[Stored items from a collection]
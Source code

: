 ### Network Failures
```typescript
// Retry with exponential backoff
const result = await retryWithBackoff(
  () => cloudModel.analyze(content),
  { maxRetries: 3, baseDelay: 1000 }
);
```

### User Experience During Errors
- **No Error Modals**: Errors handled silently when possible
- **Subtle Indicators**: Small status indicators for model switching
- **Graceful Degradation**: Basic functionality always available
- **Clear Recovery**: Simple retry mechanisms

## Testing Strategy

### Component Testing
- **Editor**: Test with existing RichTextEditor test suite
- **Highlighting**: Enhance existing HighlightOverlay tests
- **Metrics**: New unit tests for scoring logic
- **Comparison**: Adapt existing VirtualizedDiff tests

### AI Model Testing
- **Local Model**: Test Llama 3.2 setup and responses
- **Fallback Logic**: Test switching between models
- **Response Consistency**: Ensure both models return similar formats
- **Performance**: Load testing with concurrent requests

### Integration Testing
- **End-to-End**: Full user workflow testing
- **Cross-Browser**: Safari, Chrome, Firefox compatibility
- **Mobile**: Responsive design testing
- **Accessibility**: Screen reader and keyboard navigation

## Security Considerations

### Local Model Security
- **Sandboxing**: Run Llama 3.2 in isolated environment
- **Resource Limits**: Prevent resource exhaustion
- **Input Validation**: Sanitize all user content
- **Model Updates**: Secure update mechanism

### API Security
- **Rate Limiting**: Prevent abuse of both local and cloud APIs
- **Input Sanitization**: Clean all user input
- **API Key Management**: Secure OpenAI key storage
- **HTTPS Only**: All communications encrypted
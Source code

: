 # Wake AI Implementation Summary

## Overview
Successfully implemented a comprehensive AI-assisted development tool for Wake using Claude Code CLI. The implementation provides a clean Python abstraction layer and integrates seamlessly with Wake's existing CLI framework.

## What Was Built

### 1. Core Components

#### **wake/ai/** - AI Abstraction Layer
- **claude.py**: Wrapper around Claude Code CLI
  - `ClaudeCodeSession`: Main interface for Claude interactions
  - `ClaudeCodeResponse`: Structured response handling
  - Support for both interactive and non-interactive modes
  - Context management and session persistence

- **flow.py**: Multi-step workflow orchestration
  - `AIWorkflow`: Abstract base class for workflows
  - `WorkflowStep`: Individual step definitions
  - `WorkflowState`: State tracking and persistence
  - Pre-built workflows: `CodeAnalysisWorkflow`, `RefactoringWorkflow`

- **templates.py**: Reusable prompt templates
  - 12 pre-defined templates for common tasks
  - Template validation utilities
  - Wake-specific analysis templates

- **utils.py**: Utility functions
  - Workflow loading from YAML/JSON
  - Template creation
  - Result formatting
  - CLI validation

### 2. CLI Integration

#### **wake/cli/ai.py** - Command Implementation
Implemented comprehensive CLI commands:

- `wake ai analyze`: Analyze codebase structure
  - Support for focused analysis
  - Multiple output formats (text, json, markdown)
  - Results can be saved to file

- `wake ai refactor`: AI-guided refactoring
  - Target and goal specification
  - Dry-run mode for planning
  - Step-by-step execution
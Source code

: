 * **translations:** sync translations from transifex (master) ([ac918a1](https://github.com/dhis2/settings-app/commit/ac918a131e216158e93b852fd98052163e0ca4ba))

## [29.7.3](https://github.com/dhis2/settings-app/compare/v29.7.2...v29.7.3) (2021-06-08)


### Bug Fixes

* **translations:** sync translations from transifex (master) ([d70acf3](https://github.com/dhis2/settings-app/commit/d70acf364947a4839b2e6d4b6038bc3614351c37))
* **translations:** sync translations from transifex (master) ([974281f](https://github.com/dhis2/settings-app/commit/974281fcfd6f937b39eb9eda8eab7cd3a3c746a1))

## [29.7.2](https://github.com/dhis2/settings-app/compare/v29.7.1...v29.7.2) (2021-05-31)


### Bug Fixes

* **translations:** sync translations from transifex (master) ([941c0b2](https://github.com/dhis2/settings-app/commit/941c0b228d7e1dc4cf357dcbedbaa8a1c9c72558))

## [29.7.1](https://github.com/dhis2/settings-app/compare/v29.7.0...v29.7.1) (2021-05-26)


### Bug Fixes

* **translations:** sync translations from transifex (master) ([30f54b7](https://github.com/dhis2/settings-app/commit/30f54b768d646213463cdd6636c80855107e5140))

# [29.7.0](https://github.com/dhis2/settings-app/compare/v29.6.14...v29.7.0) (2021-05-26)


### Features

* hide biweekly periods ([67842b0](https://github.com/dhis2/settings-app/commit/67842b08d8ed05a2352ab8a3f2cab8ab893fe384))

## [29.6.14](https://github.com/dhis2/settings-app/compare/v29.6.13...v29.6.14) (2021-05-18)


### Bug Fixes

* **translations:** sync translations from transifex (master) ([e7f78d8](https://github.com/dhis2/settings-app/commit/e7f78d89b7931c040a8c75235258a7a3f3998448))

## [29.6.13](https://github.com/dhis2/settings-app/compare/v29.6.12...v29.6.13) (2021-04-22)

Assignment >> For this task, write out exactly the lines of the entries above, starting at the line with "- **Input Validation**: Sanitize" and ending at the line with "- **API Key", both included, and no others.

Solution to the exercise >>
- **Input Validation**: Sanitize all user content
- **Model Updates**: Secure update mechanism

### API Security
- **Rate Limiting**: Prevent abuse of both local and cloud APIs
- **Input Sanitization**: Clean all user input
- **API Key Management**: Secure OpenAI key storage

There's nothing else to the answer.